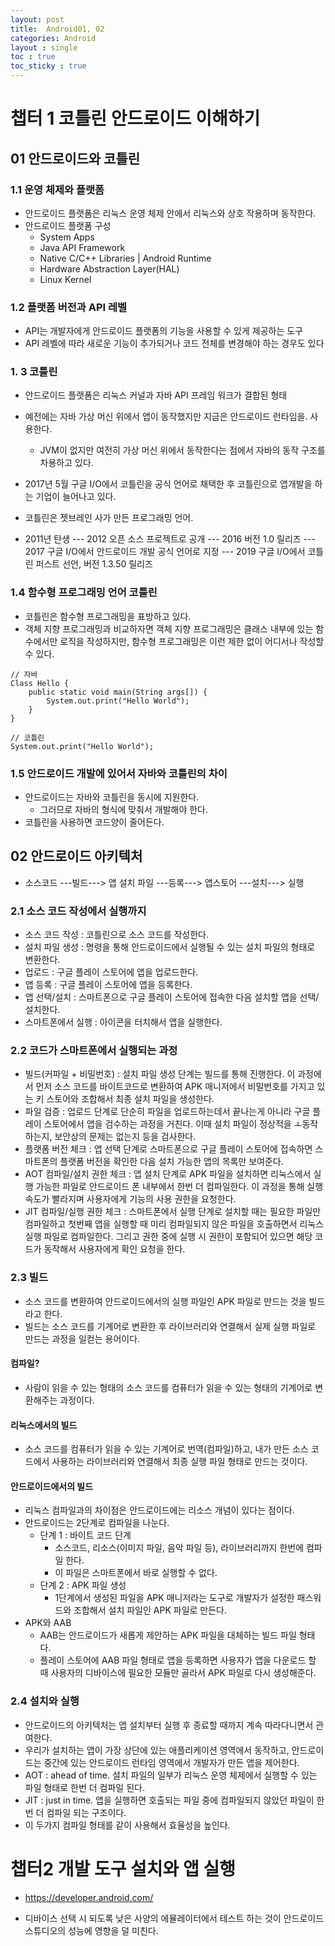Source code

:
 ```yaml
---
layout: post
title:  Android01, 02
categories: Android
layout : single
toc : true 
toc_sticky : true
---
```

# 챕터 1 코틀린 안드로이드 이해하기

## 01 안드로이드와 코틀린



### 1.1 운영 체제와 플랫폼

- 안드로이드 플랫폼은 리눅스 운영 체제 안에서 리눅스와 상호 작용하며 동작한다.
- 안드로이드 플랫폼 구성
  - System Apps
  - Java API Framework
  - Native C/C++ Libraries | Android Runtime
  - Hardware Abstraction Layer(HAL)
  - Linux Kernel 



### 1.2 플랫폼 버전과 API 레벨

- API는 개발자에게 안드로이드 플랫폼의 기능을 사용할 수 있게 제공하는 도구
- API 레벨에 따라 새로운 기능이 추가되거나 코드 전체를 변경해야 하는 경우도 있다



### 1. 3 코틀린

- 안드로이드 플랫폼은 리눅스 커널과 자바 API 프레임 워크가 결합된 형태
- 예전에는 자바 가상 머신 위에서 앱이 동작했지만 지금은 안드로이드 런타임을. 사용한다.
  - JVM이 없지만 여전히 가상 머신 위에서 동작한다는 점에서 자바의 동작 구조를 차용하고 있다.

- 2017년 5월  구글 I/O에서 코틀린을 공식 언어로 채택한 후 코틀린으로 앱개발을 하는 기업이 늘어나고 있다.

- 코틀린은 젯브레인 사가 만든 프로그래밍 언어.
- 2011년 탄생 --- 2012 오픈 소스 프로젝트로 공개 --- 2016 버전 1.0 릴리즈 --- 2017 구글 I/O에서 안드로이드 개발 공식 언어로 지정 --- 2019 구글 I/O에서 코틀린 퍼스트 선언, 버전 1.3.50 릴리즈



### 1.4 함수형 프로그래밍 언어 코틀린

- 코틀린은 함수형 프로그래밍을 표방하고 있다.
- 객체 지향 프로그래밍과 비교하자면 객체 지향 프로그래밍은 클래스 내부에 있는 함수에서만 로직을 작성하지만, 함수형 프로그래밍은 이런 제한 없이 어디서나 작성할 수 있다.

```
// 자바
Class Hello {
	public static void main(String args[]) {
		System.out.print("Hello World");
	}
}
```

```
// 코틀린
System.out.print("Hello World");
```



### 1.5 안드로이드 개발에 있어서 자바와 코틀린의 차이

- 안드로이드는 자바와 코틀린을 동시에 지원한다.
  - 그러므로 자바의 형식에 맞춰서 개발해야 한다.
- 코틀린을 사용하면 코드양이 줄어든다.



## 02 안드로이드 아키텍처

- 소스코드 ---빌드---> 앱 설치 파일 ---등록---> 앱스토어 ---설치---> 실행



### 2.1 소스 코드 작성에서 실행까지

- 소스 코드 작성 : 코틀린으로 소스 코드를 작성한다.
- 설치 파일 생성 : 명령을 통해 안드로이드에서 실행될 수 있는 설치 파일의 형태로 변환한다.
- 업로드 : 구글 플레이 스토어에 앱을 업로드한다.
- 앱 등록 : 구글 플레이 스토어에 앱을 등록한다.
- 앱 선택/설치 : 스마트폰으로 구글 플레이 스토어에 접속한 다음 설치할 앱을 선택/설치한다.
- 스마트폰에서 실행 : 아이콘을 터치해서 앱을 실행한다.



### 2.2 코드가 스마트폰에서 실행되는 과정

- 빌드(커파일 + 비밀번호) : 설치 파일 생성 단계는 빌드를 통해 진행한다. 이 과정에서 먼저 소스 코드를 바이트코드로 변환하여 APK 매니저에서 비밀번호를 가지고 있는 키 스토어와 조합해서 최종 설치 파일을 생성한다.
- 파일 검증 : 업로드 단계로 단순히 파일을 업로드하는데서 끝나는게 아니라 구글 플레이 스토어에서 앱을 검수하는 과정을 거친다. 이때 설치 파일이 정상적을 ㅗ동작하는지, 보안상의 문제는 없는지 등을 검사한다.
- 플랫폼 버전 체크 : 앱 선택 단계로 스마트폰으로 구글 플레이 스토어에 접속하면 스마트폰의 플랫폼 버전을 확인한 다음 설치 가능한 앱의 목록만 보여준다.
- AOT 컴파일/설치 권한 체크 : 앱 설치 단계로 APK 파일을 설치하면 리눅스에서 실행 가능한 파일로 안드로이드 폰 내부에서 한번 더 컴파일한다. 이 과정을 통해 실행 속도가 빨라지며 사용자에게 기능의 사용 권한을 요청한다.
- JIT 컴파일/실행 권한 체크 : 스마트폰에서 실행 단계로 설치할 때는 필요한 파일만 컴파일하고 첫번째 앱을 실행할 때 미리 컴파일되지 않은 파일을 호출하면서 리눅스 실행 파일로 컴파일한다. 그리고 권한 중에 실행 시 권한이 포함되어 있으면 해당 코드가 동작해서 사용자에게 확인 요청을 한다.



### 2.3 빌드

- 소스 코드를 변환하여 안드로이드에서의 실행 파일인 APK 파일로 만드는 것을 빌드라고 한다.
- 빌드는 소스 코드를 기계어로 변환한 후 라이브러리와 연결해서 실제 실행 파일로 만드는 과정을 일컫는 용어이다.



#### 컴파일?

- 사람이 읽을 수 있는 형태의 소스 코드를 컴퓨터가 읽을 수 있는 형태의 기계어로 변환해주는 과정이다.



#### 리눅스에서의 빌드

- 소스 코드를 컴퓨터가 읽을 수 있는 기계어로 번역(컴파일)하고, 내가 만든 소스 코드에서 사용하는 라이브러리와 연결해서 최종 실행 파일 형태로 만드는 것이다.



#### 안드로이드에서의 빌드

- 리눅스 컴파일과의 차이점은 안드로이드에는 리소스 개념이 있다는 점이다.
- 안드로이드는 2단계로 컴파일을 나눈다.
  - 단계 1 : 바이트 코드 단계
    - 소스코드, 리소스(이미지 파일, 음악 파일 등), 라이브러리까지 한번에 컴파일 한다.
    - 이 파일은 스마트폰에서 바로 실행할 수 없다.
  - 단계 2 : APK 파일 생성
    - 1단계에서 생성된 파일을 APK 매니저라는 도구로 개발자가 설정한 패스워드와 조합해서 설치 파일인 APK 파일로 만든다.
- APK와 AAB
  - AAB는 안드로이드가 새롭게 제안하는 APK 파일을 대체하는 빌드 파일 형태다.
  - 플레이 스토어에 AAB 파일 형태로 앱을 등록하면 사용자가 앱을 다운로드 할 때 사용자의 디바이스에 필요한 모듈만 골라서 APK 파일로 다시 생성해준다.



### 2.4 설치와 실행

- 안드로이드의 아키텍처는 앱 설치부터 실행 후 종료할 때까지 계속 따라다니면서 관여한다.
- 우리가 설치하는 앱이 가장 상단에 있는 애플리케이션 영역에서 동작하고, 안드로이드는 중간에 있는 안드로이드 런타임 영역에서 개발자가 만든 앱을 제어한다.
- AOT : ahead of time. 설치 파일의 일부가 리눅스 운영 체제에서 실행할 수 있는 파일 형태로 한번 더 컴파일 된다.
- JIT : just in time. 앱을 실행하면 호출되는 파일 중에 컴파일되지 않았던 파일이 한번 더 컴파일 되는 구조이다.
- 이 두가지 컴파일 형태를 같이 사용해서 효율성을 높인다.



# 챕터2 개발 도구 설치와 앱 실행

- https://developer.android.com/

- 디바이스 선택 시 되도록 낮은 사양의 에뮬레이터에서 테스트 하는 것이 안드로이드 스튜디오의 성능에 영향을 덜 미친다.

++++++++++++++++++++

Aim of the task :: The required output is an exact copy of the lines from the start of the material above through the line containing "- Java API Framework", inclusive, with no pictures in it.

Exercise answer ::
Source code

:
 ```yaml
---
layout: post
title:  Android01, 02
categories: Android
layout : single
toc : true 
toc_sticky : true
---
```

# 챕터 1 코틀린 안드로이드 이해하기

## 01 안드로이드와 코틀린



### 1.1 운영 체제와 플랫폼

- 안드로이드 플랫폼은 리눅스 운영 체제 안에서 리눅스와 상호 작용하며 동작한다.
- 안드로이드 플랫폼 구성
  - System Apps
  - Java API Framework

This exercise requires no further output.